GOAL OF THE EXERCISE:
Only one stretch of the data below is wanted: the lines starting at the one with "Java school project" and ending at the one with "- You may your previous labworks.", both included, given again exactly.

Plain-text document sources:
************

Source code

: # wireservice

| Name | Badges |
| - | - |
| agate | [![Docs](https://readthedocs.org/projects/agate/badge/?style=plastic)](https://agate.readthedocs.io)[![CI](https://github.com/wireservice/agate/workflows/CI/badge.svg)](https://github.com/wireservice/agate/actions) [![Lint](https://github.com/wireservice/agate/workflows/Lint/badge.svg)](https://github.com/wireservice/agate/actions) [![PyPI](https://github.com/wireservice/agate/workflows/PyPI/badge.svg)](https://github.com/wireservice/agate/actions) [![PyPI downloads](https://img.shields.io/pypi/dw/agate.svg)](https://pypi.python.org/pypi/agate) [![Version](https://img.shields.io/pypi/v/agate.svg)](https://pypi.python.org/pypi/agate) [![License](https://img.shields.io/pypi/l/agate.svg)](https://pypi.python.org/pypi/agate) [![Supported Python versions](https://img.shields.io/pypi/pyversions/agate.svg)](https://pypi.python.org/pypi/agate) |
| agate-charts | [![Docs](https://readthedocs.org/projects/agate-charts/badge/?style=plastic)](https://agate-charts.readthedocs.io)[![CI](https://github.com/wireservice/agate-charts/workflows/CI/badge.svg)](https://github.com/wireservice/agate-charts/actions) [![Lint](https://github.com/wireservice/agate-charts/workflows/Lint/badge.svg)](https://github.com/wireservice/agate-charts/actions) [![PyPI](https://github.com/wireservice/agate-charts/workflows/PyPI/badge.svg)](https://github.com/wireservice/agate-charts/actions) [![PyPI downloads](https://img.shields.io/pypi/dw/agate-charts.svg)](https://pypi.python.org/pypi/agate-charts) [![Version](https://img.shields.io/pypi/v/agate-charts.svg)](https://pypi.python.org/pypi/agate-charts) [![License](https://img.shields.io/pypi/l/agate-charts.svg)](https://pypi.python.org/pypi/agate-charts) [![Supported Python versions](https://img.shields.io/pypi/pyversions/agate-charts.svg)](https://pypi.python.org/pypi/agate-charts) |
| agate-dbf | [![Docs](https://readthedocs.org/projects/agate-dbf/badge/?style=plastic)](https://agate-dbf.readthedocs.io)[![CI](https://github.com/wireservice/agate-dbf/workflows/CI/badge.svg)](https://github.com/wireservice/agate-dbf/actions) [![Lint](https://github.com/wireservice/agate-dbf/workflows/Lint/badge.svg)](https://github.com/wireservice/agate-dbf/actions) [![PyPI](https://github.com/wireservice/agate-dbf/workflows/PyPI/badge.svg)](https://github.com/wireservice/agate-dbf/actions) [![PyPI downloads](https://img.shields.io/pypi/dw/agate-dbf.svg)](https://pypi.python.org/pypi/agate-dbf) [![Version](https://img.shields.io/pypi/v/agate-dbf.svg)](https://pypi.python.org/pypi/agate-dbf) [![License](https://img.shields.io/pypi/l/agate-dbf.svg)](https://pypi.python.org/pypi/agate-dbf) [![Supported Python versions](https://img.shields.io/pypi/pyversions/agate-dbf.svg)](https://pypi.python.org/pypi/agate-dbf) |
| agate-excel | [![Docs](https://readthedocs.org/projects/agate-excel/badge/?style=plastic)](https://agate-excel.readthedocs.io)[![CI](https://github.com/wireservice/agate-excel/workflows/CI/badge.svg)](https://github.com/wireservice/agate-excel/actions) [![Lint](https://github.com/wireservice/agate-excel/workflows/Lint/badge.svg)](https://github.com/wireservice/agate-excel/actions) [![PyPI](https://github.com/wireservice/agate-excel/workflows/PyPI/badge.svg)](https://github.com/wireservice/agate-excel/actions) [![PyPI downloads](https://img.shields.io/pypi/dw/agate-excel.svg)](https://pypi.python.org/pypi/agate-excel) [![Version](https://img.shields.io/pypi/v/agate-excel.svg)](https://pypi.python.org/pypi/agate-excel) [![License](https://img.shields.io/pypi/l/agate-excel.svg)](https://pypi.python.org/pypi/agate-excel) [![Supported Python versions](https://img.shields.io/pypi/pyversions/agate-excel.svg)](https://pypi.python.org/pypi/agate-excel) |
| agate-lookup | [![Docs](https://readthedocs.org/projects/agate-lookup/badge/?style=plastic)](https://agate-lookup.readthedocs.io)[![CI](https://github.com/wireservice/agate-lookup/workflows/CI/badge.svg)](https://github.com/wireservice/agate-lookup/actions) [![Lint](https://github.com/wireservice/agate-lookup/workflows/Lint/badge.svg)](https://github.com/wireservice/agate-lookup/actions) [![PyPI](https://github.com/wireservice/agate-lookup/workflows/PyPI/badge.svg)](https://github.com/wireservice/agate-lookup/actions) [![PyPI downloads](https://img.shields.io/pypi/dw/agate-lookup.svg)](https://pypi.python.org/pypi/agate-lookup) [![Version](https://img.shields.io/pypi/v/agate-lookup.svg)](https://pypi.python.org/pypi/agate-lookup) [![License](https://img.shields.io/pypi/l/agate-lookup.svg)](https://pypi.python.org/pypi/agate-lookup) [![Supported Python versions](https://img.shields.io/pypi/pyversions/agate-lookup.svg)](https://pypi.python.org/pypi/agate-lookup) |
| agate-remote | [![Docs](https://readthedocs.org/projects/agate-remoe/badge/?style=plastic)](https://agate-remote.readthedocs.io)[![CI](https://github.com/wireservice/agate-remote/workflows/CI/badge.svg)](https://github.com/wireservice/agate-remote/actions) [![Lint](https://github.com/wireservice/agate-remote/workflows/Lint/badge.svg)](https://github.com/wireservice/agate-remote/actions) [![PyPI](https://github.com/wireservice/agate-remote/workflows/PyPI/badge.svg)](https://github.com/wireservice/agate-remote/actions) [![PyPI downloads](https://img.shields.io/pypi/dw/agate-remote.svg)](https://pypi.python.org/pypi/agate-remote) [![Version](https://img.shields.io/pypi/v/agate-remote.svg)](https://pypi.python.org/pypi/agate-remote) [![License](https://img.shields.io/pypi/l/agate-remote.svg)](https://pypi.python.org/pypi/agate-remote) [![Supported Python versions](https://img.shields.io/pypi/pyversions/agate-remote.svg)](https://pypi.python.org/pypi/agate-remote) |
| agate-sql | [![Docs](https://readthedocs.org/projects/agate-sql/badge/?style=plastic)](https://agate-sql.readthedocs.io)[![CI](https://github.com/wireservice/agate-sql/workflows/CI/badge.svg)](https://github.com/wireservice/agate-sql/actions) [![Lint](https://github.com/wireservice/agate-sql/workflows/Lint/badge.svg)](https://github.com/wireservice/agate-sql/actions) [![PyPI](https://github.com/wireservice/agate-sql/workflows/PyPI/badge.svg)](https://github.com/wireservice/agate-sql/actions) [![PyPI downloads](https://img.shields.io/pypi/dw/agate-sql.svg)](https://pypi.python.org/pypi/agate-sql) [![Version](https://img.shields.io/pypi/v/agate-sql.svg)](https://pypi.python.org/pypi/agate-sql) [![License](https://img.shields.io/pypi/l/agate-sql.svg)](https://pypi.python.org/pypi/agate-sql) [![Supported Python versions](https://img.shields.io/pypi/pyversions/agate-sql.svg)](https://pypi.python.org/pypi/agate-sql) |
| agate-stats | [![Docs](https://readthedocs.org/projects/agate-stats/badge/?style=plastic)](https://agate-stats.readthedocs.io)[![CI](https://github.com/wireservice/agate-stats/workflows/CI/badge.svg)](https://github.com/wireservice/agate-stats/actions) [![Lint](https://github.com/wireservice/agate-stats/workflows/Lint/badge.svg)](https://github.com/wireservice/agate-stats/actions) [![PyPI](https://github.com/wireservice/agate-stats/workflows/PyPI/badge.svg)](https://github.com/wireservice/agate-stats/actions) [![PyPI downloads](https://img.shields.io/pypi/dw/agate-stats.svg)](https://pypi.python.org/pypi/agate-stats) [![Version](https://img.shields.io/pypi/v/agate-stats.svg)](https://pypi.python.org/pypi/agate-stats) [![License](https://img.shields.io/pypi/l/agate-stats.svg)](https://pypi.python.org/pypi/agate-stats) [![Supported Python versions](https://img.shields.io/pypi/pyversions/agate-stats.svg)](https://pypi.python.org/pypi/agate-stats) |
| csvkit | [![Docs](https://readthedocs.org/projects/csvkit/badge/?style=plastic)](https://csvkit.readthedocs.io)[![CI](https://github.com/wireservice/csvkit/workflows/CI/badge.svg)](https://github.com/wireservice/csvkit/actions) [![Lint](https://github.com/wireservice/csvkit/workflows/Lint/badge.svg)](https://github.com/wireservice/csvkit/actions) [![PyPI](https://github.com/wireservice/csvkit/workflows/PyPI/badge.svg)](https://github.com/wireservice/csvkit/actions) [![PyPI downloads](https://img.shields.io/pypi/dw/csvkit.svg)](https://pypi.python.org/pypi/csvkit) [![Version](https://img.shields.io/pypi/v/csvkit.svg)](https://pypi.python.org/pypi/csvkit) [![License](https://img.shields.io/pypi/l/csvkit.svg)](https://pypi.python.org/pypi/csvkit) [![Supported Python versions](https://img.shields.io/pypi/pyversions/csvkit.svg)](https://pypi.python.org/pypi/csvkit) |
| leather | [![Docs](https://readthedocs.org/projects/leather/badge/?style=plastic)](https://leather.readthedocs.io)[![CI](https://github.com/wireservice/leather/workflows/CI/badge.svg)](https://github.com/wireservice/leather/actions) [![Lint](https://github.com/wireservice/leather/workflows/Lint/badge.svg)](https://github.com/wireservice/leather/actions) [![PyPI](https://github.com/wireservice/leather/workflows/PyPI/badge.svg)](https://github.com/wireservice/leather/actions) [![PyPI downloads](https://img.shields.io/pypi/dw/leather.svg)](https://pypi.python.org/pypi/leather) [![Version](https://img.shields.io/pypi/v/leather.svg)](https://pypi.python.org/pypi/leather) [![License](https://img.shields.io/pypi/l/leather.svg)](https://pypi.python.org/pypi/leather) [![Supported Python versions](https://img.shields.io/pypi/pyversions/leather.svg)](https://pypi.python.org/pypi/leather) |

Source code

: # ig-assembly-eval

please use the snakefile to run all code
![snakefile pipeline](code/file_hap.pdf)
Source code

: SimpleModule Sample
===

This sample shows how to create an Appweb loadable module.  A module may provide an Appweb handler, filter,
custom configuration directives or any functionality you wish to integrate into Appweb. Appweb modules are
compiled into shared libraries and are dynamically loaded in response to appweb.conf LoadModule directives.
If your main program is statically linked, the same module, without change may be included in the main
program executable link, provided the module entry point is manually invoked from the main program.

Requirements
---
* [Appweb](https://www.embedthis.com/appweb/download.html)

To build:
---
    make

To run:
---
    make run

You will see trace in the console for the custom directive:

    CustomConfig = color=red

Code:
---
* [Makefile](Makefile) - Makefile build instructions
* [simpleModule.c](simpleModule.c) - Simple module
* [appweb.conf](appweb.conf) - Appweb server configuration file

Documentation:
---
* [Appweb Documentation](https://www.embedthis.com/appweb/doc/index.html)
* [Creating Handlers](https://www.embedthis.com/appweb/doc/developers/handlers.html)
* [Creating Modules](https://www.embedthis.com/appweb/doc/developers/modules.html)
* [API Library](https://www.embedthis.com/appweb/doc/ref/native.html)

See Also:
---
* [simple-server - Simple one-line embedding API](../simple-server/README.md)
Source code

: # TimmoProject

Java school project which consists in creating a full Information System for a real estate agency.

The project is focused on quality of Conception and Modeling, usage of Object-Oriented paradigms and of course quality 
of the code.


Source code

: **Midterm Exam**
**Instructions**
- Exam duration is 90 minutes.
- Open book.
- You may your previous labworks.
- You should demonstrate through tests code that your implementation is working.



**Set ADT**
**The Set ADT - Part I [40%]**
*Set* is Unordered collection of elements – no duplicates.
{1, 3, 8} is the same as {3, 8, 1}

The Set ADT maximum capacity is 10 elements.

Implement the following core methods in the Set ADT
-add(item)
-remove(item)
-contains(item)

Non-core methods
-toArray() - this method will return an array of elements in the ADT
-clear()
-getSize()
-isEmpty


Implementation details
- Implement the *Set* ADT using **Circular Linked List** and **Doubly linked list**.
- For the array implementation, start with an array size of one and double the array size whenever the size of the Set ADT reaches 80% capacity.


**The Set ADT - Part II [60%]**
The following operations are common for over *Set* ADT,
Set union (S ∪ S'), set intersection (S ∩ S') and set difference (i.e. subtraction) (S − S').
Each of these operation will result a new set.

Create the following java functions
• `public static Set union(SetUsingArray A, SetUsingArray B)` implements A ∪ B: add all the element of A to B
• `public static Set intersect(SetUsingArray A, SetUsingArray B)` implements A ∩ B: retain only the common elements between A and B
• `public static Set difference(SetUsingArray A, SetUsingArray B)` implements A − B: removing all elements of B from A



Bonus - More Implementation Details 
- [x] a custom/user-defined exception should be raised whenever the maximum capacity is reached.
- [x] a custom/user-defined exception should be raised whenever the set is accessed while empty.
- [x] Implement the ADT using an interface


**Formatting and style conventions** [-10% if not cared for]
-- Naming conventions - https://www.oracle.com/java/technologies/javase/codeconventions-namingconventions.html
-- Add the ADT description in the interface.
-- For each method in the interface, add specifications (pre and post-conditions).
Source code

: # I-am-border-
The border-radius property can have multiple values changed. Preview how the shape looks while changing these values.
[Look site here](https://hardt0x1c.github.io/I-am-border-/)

************

TASK RESULT:
Java school project which consists in creating a full Information System for a real estate agency.

The project is focused on quality of Conception and Modeling, usage of Object-Oriented paradigms and of course quality 
of the code.


Source code

: **Midterm Exam**
**Instructions**
- Exam duration is 90 minutes.
- Open book.
- You may your previous labworks.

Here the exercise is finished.